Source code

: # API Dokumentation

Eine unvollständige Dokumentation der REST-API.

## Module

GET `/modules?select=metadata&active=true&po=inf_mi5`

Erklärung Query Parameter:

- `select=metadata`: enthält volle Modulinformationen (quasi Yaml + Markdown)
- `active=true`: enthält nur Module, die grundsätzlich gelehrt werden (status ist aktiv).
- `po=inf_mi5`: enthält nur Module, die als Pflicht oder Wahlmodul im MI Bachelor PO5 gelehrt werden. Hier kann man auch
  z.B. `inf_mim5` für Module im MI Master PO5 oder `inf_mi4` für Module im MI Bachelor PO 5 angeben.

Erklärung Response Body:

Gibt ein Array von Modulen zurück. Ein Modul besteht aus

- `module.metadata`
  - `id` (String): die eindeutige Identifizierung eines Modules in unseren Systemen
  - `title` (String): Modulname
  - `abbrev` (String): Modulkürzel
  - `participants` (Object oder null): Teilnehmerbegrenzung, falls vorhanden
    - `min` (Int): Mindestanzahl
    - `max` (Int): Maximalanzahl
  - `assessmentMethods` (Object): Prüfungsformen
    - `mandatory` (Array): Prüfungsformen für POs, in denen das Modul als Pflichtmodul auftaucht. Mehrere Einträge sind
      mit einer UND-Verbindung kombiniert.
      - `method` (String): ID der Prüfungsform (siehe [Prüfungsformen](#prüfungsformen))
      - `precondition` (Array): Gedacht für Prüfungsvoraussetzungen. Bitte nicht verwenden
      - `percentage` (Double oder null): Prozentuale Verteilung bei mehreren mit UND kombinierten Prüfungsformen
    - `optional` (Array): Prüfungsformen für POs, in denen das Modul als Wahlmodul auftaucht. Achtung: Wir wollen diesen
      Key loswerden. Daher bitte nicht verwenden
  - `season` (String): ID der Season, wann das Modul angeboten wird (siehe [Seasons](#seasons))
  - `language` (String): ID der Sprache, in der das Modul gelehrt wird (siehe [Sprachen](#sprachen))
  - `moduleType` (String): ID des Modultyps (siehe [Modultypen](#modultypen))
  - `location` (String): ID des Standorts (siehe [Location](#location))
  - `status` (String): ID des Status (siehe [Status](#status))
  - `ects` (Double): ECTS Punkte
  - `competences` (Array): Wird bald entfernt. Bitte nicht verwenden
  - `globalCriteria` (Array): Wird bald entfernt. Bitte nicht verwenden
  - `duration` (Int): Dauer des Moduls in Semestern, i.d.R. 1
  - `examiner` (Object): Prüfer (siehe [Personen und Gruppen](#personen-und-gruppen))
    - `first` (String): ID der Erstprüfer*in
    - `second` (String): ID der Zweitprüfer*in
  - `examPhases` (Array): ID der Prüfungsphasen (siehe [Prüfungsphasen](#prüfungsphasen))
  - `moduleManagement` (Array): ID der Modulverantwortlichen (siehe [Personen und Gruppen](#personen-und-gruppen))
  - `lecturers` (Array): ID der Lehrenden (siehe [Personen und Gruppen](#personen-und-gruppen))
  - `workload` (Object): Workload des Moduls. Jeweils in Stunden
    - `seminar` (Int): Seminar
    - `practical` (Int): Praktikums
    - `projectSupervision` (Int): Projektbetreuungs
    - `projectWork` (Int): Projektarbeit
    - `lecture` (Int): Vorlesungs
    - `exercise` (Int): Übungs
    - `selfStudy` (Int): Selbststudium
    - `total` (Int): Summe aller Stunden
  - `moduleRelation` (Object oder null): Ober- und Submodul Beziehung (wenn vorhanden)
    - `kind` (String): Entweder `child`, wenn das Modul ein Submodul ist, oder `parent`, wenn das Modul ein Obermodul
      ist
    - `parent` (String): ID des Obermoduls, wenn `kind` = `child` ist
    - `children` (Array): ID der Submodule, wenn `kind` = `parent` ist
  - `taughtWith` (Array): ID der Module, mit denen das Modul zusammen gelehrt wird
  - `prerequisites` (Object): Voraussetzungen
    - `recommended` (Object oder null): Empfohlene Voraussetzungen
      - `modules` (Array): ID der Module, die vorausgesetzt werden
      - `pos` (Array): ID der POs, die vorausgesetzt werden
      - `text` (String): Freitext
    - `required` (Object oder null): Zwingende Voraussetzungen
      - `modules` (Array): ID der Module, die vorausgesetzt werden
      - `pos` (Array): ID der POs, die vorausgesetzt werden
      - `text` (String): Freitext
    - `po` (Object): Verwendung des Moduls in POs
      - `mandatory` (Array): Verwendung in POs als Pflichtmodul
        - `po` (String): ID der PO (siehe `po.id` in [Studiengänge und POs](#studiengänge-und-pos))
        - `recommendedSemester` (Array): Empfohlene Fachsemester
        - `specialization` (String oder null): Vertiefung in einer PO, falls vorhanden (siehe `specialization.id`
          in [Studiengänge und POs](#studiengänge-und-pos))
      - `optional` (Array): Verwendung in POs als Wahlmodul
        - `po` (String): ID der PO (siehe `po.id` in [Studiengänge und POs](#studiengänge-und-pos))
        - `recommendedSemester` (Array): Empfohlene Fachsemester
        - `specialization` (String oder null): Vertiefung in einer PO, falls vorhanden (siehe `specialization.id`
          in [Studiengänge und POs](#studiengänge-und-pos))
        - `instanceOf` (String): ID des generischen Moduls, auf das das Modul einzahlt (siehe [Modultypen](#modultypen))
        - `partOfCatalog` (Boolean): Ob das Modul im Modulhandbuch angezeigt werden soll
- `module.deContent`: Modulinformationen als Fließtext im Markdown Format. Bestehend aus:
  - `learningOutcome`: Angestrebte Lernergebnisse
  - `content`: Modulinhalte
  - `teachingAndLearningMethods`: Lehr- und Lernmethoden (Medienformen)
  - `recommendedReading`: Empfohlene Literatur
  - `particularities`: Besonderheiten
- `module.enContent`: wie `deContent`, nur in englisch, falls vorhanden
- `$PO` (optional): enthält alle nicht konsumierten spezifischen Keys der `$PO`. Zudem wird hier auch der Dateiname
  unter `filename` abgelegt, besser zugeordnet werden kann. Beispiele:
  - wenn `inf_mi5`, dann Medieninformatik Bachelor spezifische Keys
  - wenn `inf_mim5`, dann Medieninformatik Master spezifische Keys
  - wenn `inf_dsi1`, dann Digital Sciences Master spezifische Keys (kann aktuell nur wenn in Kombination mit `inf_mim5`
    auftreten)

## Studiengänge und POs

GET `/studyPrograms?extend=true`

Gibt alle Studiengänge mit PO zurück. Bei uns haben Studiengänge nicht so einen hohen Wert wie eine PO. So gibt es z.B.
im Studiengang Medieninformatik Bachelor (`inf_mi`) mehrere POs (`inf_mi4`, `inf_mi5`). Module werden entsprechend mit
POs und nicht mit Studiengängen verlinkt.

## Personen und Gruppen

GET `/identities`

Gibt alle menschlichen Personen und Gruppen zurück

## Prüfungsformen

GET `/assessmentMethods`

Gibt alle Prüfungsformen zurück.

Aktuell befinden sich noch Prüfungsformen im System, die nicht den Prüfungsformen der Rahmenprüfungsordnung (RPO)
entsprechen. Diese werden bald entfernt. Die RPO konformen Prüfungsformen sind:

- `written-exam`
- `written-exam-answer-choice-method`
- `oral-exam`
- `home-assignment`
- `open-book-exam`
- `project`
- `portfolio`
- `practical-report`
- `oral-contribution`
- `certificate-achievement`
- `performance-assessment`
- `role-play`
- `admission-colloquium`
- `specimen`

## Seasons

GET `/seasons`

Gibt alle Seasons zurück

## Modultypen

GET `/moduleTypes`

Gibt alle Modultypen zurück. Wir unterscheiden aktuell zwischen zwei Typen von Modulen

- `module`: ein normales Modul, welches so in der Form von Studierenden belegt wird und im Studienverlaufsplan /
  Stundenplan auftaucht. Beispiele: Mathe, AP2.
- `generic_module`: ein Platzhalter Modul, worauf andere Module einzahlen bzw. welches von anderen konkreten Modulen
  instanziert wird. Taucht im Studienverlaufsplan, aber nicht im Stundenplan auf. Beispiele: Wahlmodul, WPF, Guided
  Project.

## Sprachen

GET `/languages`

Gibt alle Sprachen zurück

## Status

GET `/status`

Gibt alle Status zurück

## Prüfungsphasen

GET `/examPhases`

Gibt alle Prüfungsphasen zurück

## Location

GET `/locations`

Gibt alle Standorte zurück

□ □ □ □

## PROBLEM DETAILS
Among the entries above, copy exactly only the lines starting with the one containing "Prüfer (siehe [Personen und Gruppen](#personen-und-gruppen))" and going through the one containing "ID der Modulverantwortlichen", both ends included.

## RESULT OF THE TASK
  - `examiner` (Object): Prüfer (siehe [Personen und Gruppen](#personen-und-gruppen))
    - `first` (String): ID der Erstprüfer*in
    - `second` (String): ID der Zweitprüfer*in
  - `examPhases` (Array): ID der Prüfungsphasen (siehe [Prüfungsphasen](#prüfungsphasen))
  - `moduleManagement` (Array): ID der Modulverantwortlichen (siehe [Personen und Gruppen](#personen-und-gruppen))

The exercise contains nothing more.